**Activity**
Only lines that contain the word "hope" belong in the answer; copy them from the records below.

--- Task input Enclosed Below ---

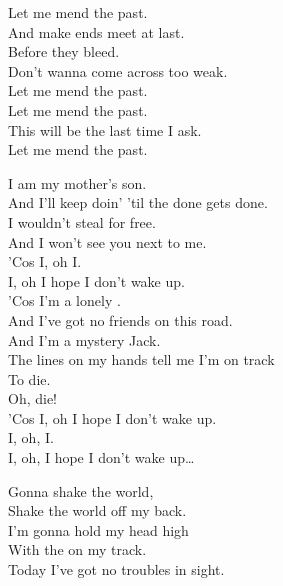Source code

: Let me mend the past. \\
And make ends meet at last. \\
Before they bleed. \\
Don't wanna come across too weak. \\

Let me mend the past. \\
Let me mend the past. \\
This will be the last time I ask. \\
Let me mend the past. \\





I am my mother's son. \\
And I'll keep doin' 'til the done gets done. \\
I wouldn't steal for free. \\
And I won't see you next to me. \\

'Cos I, oh I. \\
I, oh I hope I don't wake up. \\

'Cos I'm a lonely . \\
And I've got no friends on this road. \\
And I'm a mystery Jack. \\
The lines on my hands tell me I'm on track \\

To die. \\
Oh, die! \\
'Cos I, oh I hope I don't wake up. \\

I, oh, I. \\
I, oh, I hope I don't wake up… \\





Gonna shake the world, \\
Shake the world off my back. \\
I'm gonna hold my head high \\
With the  on my track. \\
Today I've got no troubles in sight. \\

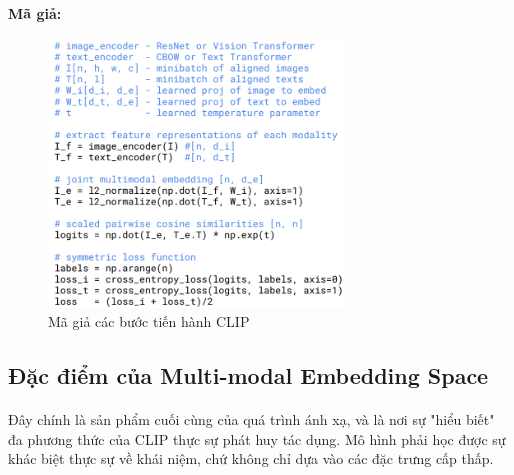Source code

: \textbf{Mã giả:}
\begin{figure}[H]
\centering
    \includegraphics[width=0.7\textwidth]{img/03-pseudocode.png}
    \caption{Mã giả các bước tiến hành CLIP}
    \label{fig:pseudocode}
\end{figure}

\subsection{Đặc điểm của Multi-modal Embedding Space}
\paragraph{}{Đây chính là sản phẩm cuối cùng của quá trình ánh xạ, và là nơi sự "hiểu biết" đa phương thức của CLIP thực sự phát huy tác dụng. Mô hình phải học được sự khác biệt thực sự về khái niệm, chứ không chỉ dựa vào các đặc trưng cấp thấp.}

--- End of Enclosed Task input ---

**Answer for the task**
I, oh I hope I don't wake up. \\
'Cos I, oh I hope I don't wake up. \\
I, oh, I hope I don't wake up… \\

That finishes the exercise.